V.V. Dobrovitski
Ames Lab and Iowa State University
Harnessing quantum properties of electron and nuclear spins for new applications is an exciting research endeavor, holding much promise for high-precision metrology, coherent spintronics, and quantum information processing. However, progress in these areas is limited, because the desirable quantum properties (quantum coherences) are easily destroyed in real systems due to interaction of the quantum spins with the outside world. This decoherence phenomenon, being of fundamental importance for any real physical system, is under active investigation now. Recent experimental advances made possible to monitor and manipulate the real-time dynamics of single quantum spins in solid state environments, thus making the decoherence studies directly relevant for experiments. I will present our recent theoretical research on quantum spin dynamics and decoherence in some experimentally interesting systems and environments, such as spins of electrons and nuclei of impurity centers in diamonds [1], and electron spins in quantum dots [2]. We will discuss advanced numerical approaches to decoherence modeling, which can be used for accurate simulations of the environments comprising tens to thousands of quantum spins. By using these tools, we can approach some interesting decoherence regimes, as well as investigate various quantum control protocols designed for suppressing decoherence in spin systems. We will show how specially designed protocols can increase the coherence time by orders of magnitude, and in some cases, even completely freeze decoherence [3].

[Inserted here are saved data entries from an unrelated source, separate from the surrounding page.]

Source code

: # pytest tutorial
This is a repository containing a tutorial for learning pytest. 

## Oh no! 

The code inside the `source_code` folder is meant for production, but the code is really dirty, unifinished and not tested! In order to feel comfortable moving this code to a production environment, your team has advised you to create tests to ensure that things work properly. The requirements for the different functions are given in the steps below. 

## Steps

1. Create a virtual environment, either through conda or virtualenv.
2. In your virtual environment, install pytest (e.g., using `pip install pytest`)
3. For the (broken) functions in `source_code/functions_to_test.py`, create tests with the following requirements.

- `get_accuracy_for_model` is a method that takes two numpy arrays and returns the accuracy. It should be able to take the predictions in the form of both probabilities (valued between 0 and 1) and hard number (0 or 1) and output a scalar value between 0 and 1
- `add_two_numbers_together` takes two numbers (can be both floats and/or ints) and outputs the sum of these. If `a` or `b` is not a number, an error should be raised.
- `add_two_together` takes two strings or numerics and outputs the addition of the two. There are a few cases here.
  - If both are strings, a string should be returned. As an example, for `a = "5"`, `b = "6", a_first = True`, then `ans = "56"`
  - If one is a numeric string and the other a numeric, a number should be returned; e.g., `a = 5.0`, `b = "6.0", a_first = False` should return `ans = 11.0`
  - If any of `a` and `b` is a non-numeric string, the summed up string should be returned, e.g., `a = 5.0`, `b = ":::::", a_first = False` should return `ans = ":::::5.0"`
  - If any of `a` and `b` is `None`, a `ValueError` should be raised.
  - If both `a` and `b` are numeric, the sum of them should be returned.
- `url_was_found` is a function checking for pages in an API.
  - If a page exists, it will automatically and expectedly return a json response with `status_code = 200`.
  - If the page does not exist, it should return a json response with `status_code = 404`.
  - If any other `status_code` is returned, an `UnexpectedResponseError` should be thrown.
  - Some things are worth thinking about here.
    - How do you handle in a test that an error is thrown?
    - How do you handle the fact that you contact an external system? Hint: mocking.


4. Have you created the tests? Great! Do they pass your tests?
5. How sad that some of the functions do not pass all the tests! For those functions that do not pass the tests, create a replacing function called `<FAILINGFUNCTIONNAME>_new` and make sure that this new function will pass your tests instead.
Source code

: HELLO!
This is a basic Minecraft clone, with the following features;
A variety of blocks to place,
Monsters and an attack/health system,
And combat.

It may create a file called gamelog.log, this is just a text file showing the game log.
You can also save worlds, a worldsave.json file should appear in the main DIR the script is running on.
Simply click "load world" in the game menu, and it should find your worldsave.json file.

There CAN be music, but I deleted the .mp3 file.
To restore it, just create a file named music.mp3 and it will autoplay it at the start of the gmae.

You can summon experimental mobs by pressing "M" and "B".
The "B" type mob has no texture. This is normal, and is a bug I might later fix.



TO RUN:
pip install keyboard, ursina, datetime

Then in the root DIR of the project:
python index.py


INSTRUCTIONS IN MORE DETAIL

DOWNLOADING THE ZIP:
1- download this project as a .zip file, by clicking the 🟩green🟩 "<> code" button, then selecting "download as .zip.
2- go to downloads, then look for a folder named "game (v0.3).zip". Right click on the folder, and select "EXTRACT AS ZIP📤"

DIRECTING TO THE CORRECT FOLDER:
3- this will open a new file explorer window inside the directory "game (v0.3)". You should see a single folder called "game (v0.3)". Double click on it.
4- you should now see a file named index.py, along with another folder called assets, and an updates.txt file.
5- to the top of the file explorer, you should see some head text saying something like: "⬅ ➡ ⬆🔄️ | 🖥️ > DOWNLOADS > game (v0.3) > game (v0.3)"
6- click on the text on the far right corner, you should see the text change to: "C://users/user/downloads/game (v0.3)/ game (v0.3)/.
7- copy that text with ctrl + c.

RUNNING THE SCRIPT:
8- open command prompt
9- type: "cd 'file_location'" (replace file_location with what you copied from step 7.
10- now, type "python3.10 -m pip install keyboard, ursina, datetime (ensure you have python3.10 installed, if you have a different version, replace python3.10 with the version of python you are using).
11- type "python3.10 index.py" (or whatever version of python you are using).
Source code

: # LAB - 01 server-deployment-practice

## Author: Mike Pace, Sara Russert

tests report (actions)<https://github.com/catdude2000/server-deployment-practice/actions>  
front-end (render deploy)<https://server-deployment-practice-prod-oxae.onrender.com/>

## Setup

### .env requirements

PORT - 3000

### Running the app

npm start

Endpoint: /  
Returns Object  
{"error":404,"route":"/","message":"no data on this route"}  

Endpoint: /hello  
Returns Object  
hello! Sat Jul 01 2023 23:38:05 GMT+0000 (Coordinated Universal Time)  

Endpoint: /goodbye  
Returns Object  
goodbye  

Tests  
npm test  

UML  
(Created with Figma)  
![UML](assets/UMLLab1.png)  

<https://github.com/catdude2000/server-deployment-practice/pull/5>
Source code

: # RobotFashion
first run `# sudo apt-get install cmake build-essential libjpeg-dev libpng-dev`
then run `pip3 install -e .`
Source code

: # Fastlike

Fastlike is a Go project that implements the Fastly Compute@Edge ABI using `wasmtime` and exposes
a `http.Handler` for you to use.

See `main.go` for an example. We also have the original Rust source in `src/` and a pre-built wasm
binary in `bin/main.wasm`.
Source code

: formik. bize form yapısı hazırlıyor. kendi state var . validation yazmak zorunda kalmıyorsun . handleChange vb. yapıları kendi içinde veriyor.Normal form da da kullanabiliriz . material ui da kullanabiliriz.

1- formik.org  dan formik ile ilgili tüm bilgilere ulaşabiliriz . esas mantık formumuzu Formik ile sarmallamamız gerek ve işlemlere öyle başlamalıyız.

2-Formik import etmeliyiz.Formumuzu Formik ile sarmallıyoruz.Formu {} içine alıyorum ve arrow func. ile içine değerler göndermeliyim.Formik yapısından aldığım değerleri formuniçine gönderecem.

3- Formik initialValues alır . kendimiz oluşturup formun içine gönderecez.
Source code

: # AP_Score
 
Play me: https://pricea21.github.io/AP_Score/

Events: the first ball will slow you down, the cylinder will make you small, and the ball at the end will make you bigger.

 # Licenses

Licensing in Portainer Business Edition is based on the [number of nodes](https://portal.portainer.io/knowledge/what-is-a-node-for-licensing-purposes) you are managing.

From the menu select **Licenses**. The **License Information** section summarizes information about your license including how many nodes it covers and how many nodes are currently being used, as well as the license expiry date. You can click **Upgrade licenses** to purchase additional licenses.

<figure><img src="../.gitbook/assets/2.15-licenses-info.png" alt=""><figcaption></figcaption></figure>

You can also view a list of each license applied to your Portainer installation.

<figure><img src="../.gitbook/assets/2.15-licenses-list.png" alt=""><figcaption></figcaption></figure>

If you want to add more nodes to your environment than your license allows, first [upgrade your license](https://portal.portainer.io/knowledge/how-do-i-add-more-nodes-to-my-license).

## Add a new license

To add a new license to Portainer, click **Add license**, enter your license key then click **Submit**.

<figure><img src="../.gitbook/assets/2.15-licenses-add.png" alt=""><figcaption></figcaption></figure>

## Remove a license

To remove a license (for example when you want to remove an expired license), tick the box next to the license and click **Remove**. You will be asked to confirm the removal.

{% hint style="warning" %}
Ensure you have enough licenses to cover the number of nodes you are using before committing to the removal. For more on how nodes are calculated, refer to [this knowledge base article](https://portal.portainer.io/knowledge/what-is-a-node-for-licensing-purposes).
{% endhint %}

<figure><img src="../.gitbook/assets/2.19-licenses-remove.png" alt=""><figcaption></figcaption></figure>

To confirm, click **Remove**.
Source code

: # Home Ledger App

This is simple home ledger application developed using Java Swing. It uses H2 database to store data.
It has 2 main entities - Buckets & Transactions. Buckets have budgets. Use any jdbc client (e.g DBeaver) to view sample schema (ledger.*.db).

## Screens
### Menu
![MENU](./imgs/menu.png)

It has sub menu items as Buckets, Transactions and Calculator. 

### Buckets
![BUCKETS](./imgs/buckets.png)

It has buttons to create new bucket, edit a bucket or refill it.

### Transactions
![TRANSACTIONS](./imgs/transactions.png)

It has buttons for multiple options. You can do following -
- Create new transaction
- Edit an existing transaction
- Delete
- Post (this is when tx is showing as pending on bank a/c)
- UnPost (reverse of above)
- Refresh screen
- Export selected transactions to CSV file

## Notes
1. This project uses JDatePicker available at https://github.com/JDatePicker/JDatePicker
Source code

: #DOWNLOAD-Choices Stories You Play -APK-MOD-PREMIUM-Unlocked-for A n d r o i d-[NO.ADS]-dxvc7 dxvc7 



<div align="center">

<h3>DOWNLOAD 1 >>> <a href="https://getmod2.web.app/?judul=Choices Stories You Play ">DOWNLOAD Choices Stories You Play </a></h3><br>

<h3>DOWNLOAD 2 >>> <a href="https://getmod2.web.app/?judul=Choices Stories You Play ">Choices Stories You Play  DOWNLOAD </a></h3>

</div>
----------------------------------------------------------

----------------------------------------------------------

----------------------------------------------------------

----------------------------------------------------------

[1] R. Hanson, V. V. Dobrovitski, A. E. Feiguin, O. Gywat, and D. D. Awschalom, Science 320, 5874 (2008).
[2] K. A. Al-Hassanieh, V. V. Dobrovitski, E. Dagotto, and B. N. Harmon, Phys. Rev. Lett. 97, 037204 (2006).
[3] W. Zhang, V. V. Dobrovitski, L. F. Santos, L. Viola, and B. N. Harmon, Phys. Rev. B 75, 201302 (2007).
Friday, October 17th at 4:00 PM
Room L211, Technological Institute
Refreshments are served at 3:30 PM